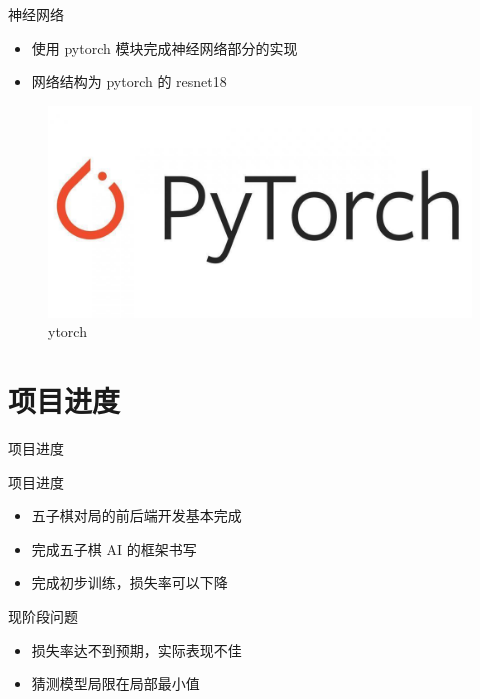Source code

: \documentclass[compress]{beamer}
\begin{document}
\begin{frame}{神经网络}
	\begin{itemize}
		\item 使用 pytorch 模块完成神经网络部分的实现
		\item 网络结构为 pytorch 的 resnet18
	\end{itemize}
	
	\begin{figure}[htbp]
	    \begin{minipage}[t]{0.7\textwidth}
	      \centering
	      \includegraphics[width=0.9\linewidth]{pytorch.jpeg}
	      \caption{ytorch}
	    \end{minipage}
    \end{figure}
\end{frame}

\section{项目进度}

\begin{frame}{项目进度}
	\begin{block}{项目进度}
		\begin{itemize}
			\setlength{\itemsep}{6pt}
			\item 五子棋对局的前后端开发基本完成
			\item 完成五子棋 AI 的框架书写
			\item 完成初步训练，损失率可以下降
		\end{itemize}
	\end{block}	
	\begin{block}{现阶段问题}
		\begin{itemize}
			\item 损失率达不到预期，实际表现不佳
			\item 猜测模型局限在局部最小值
		\end{itemize}
	\end{block}
\end{frame}
\end{document}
—————
TASK DETAILS
The records above should be output exactly, but without any of their pictures.

RESPONSE TO THIS EXERCISE
Source code

: \documentclass[compress]{beamer}
\begin{document}
\begin{frame}{神经网络}
	\begin{itemize}
		\item 使用 pytorch 模块完成神经网络部分的实现
		\item 网络结构为 pytorch 的 resnet18
	\end{itemize}
	
	\begin{figure}[htbp]
	    \begin{minipage}[t]{0.7\textwidth}
	      \centering
	      \includegraphics[width=0.9\linewidth]{pytorch.jpeg}
	      \caption{ytorch}
	    \end{minipage}
    \end{figure}
\end{frame}

\section{项目进度}

\begin{frame}{项目进度}
	\begin{block}{项目进度}
		\begin{itemize}
			\setlength{\itemsep}{6pt}
			\item 五子棋对局的前后端开发基本完成
			\item 完成五子棋 AI 的框架书写
			\item 完成初步训练，损失率可以下降
		\end{itemize}
	\end{block}	
	\begin{block}{现阶段问题}
		\begin{itemize}
			\item 损失率达不到预期，实际表现不佳
			\item 猜测模型局限在局部最小值
		\end{itemize}
	\end{block}
\end{frame}
\end{document}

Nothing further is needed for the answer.